The status quo can even be downright obstructionist if teams fight over who will control which resources and own new responsibilities.
Organizational difficulties aside, we don't yet have the management tools to bring next-generation virtualized networking, I/O, application, and storage technologies under one, or even two or three, panes of glass. Unified management of all these virtualized resources is a bridge our vendors must cross: A large, distributed enterprise infrastructure might mix three types of virtualized storage arrays, two different server hypervisors, a virtual desktop connection broker, an application virtualization controller, an I/O virtualization controller, and an SDN appliance. That's potentially nine management interfaces, not counting Windows- and Linux-specific agents. Without understanding at each and every layer how an application is delivered, it's almost impossible to quickly diagnose problems and maintain quality of service.
Unfortunately, the present market is so diverse and so nonstandard that managing such a large infrastructure leaves little time to understand how applications on virtualized infrastructures are being delivered.
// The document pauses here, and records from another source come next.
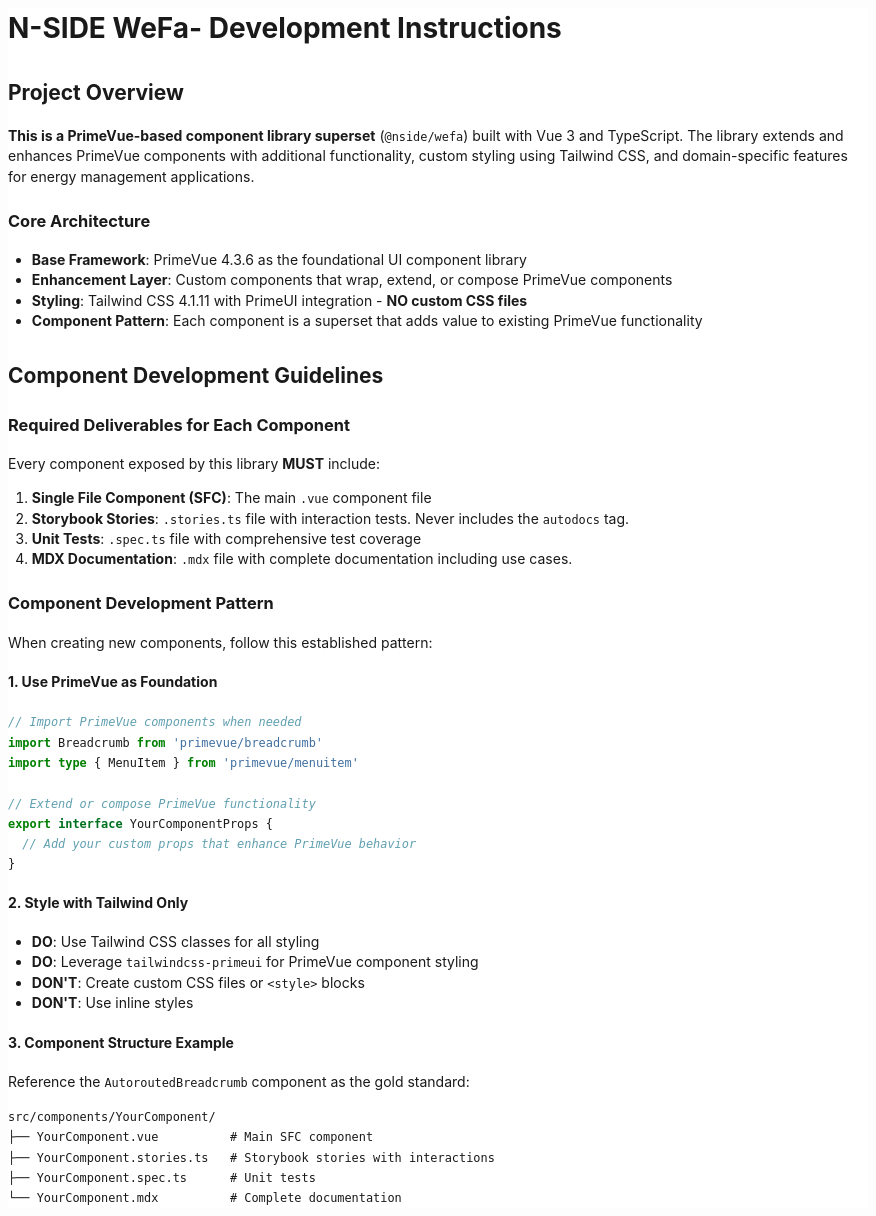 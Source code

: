 # N-SIDE WeFa- Development Instructions

## Project Overview
**This is a PrimeVue-based component library superset** (`@nside/wefa`) built with Vue 3 and TypeScript. The library extends and enhances PrimeVue components with additional functionality, custom styling using Tailwind CSS, and domain-specific features for energy management applications.

### Core Architecture
- **Base Framework**: PrimeVue 4.3.6 as the foundational UI component library
- **Enhancement Layer**: Custom components that wrap, extend, or compose PrimeVue components
- **Styling**: Tailwind CSS 4.1.11 with PrimeUI integration - **NO custom CSS files**
- **Component Pattern**: Each component is a superset that adds value to existing PrimeVue functionality

## Component Development Guidelines

### Required Deliverables for Each Component
Every component exposed by this library **MUST** include:

1. **Single File Component (SFC)**: The main `.vue` component file
2. **Storybook Stories**: `.stories.ts` file with interaction tests. Never includes the `autodocs` tag.
3. **Unit Tests**: `.spec.ts` file with comprehensive test coverage
4. **MDX Documentation**: `.mdx` file with complete documentation including use cases.

### Component Development Pattern
When creating new components, follow this established pattern:

#### 1. Use PrimeVue as Foundation
```typescript
// Import PrimeVue components when needed
import Breadcrumb from 'primevue/breadcrumb'
import type { MenuItem } from 'primevue/menuitem'

// Extend or compose PrimeVue functionality
export interface YourComponentProps {
  // Add your custom props that enhance PrimeVue behavior
}
```

#### 2. Style with Tailwind Only
- **DO**: Use Tailwind CSS classes for all styling
- **DO**: Leverage `tailwindcss-primeui` for PrimeVue component styling
- **DON'T**: Create custom CSS files or `<style>` blocks
- **DON'T**: Use inline styles

#### 3. Component Structure Example
Reference the `AutoroutedBreadcrumb` component as the gold standard:
```
src/components/YourComponent/
├── YourComponent.vue          # Main SFC component
├── YourComponent.stories.ts   # Storybook stories with interactions
├── YourComponent.spec.ts      # Unit tests
└── YourComponent.mdx          # Complete documentation
```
This is an important point because IT teams are increasingly driven by the concept of business services, where compute, network, security, and storage are packaged and delivered on demand. When we analyze the state of virtualization, what we're really talking about is commoditization of an application or service, without care for the underlying infrastructure--freedom to distribute each and every service exactly where and when it's needed, with no wasted resources. This idea of total divorce from the physical at every level of the data center is what's giving rise to the latest virtualization paradigm of policy-driven, cloud-based automated service delivery. CIOs need to take this vision seriously if they plan to help business units implement new initiatives fast and match the "instant-on" computing resources offered by public cloud providers like Amazon and Rackspace.
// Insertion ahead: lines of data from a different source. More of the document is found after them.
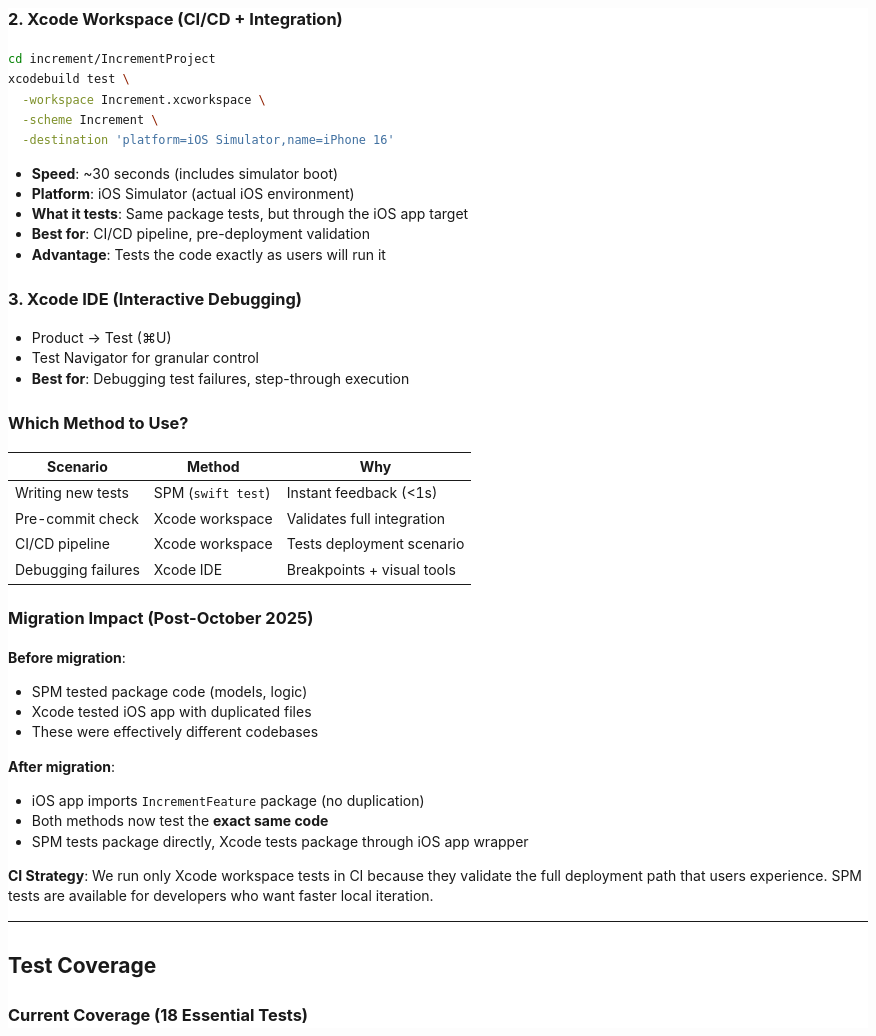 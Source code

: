 ### 2. Xcode Workspace (CI/CD + Integration)
```bash
cd increment/IncrementProject
xcodebuild test \
  -workspace Increment.xcworkspace \
  -scheme Increment \
  -destination 'platform=iOS Simulator,name=iPhone 16'
```
- **Speed**: ~30 seconds (includes simulator boot)
- **Platform**: iOS Simulator (actual iOS environment)
- **What it tests**: Same package tests, but through the iOS app target
- **Best for**: CI/CD pipeline, pre-deployment validation
- **Advantage**: Tests the code exactly as users will run it

### 3. Xcode IDE (Interactive Debugging)
- Product → Test (⌘U)
- Test Navigator for granular control
- **Best for**: Debugging test failures, step-through execution

### Which Method to Use?

| Scenario | Method | Why |
|----------|--------|-----|
| Writing new tests | SPM (`swift test`) | Instant feedback (<1s) |
| Pre-commit check | Xcode workspace | Validates full integration |
| CI/CD pipeline | Xcode workspace | Tests deployment scenario |
| Debugging failures | Xcode IDE | Breakpoints + visual tools |

### Migration Impact (Post-October 2025)

**Before migration**:
- SPM tested package code (models, logic)
- Xcode tested iOS app with duplicated files
- These were effectively different codebases

**After migration**:
- iOS app imports `IncrementFeature` package (no duplication)
- Both methods now test the **exact same code**
- SPM tests package directly, Xcode tests package through iOS app wrapper

**CI Strategy**: We run only Xcode workspace tests in CI because they validate the full deployment path that users experience. SPM tests are available for developers who want faster local iteration.

---

## Test Coverage

### Current Coverage (18 Essential Tests)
Speaking of cloud, vendors including Cisco, Citrix, Microsoft, and VMware are trying to help in-house IT compete with their new flagship private cloud offerings. The vision: Put a bunch of stuff in a room and let that stuff run your data structures, desktops, and application stack. Just tell it what you want (read: policies) and turn it loose. The infrastructure automatically operates at 100% efficiency and is always up. When it gets overcrowded with requests, it tells you that it needs more hardware, at which point you throw in another server or whatever, and the gear is dynamically absorbed and deployed where needed to deliver on performance guarantees.
This scenario is a long, long way from current private cloud reality, where elasticity, scalability, and organization of services are a direct result of IT elbow grease, not automation. But it's where we need to be aiming. In fact, policy-based service delivery has been the end goal of most big hypervisor vendors since day one. But can they pull it off?
Respondents are skeptical--11% flat out say they don't believe in this vision, and 27% confess ignorance. Of those respondents who have a positive opinion, only one-fifth think that a single virtualization provider can get them there. That's not exactly a vote of confidence in products, such as VMware's vCloud, that purport to deliver service-oriented IT in a single suite. Fully 41% of respondents say it's either too complex to attempt at present or that it will require multiple vendors--an opinion that we're inclined to agree with given the fragmented market.
As to why IT's driving forward anyway, operational flexibility and agility ranked as the top driver for server virtualization and physical-to-virtual conversion among survey respondents in our 2011 and 2013 surveys.
Never let it be said our respondents aren't an optimistic bunch.